OK I grant you the following is old stuff. But water hasn’t changed much in the last seven years, either.

Jakob Nielsen completed a study in 2003 which concluded:

“Development projects should spend 10% of their budget on usability. Following a usability redesign, websites increase desired metrics by 135% on average; intranets improve slightly less.”

A project can conduct usability testing iteratively, beginning with paper wireframes, sharpen focus on the user group, and catch design problems. It doesn’t have to cost a lot to be effective.

The Nielsen study collected data from 863 redesign projects which employed usability activities, and found that costs of those activities were around 10% of the total budget. But this data revealed a non-reciprocal cost curve: the larger the project, the smaller the usability cost percentage, sometimes a low as 4%.

Repeat: The larger the project, the smaller the percentage cost of usability.

The Nielsen study reviewed data from 42 redesign projects where like usability metrics were available for both the original and revised system. They found that usability increased by 135% or higher. That means, if the original usability was 1.00, then usability of the revised system was over 2.35.

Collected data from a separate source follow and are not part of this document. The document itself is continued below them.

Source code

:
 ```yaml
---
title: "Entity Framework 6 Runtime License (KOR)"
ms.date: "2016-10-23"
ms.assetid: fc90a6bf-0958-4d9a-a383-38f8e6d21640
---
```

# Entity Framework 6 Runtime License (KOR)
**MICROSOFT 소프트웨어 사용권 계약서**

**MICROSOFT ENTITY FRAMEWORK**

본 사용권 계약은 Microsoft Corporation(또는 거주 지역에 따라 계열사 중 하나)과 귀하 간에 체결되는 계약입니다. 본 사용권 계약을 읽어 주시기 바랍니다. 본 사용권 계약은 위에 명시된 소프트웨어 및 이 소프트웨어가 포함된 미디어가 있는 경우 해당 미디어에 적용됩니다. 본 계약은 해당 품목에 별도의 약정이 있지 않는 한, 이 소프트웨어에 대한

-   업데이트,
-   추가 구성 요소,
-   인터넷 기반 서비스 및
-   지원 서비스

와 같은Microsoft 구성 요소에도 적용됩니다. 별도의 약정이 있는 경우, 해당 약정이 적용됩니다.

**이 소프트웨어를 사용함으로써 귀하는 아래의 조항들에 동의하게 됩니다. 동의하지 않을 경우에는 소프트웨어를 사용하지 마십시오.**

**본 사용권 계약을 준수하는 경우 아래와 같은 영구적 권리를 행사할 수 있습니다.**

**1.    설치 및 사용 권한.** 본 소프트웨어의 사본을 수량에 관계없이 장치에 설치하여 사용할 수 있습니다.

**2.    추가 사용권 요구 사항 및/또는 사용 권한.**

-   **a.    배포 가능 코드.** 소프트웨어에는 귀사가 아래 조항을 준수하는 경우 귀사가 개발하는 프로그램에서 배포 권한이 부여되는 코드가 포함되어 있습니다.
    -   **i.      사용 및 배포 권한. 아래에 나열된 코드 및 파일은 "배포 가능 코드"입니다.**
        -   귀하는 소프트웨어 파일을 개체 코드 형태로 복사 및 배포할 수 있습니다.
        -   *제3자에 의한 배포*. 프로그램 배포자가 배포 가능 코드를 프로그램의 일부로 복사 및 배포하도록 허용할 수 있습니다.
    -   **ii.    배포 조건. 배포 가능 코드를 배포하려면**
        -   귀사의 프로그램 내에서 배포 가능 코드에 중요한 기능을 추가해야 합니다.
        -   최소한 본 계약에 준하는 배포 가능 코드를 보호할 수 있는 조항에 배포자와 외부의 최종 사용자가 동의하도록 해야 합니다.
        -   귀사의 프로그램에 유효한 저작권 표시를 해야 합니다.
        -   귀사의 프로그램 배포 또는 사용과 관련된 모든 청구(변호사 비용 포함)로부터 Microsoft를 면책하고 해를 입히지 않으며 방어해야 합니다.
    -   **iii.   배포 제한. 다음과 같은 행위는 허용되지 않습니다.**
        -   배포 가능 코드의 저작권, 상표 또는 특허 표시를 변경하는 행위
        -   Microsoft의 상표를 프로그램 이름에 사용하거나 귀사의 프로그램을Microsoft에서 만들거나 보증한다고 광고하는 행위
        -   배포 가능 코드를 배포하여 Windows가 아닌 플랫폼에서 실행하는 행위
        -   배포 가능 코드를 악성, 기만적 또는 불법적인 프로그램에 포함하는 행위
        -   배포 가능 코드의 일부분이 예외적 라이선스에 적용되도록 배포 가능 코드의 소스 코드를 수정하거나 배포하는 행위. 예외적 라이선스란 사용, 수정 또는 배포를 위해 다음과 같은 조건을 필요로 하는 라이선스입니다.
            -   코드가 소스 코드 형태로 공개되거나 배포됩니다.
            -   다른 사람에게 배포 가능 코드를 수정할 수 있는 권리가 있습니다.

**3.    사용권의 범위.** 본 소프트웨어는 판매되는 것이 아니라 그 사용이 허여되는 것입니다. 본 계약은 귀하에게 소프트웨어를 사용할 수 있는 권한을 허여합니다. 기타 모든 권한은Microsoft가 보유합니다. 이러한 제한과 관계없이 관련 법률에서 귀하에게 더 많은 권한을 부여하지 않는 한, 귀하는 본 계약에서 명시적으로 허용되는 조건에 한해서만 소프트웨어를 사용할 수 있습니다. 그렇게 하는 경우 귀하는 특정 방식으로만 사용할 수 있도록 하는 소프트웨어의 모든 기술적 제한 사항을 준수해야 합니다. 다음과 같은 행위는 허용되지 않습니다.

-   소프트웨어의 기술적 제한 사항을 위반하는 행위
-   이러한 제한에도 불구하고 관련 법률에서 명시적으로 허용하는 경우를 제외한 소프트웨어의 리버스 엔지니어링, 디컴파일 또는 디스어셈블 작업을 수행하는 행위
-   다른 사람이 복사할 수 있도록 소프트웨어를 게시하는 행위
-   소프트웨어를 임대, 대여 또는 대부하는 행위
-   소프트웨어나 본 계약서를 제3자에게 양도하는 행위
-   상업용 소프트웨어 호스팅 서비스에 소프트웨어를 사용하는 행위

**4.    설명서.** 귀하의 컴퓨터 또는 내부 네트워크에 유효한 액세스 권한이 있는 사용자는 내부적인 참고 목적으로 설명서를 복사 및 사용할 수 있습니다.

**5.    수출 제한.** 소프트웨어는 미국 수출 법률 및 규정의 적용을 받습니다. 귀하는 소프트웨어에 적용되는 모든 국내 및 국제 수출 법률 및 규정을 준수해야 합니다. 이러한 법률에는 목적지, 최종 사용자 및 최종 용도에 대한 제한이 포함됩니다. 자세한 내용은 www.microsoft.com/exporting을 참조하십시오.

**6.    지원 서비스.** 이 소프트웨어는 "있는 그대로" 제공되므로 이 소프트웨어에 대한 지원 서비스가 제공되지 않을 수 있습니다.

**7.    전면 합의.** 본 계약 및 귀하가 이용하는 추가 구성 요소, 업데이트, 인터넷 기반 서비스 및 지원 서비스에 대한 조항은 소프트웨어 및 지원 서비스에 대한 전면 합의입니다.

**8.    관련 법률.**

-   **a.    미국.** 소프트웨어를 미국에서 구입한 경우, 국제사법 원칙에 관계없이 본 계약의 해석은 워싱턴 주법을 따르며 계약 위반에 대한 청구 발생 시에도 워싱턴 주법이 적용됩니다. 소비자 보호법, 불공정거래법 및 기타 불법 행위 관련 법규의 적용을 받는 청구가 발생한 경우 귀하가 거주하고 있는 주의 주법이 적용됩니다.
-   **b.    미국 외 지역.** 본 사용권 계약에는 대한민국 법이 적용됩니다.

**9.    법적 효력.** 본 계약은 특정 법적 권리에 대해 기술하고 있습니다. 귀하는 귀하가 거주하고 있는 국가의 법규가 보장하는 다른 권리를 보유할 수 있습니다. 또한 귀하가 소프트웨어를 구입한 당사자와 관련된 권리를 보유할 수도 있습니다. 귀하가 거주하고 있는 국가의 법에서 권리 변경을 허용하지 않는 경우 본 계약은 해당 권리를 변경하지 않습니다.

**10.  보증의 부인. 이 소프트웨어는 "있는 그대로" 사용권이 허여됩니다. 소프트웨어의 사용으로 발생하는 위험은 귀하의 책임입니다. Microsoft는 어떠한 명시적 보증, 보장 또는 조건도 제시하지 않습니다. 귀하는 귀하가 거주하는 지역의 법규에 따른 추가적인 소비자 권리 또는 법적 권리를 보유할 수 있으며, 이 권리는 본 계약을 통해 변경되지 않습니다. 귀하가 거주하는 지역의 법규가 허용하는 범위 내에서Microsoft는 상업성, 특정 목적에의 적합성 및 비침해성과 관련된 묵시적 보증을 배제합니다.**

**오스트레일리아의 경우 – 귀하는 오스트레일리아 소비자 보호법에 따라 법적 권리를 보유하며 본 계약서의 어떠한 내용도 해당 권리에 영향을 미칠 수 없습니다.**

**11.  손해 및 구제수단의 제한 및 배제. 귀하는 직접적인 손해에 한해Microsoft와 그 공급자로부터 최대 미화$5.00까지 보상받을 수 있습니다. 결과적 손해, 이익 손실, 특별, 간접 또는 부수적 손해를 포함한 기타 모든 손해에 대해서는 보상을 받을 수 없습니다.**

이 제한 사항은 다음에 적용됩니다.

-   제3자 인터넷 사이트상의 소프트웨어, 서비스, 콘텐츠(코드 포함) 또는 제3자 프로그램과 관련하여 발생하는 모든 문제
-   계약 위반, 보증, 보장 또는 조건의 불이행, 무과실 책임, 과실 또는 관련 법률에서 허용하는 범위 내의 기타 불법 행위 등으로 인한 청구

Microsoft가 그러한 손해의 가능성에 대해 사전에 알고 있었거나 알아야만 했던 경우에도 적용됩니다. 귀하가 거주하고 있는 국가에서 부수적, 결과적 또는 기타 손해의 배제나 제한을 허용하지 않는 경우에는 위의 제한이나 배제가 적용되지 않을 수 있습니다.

Nielsen found average improvements in sales and conversion rate of 100%, traffic and visitor counts of 150%, user performance and productivity increased to 161%, and use of specific features of 202%

Numbers and stats – blah blah blah. But it all comes down to the fearless predictions made clearly by UX professionals over the last ten years… companies who build user experience design into the way they create products are the literal butt-kickers of tomorrow.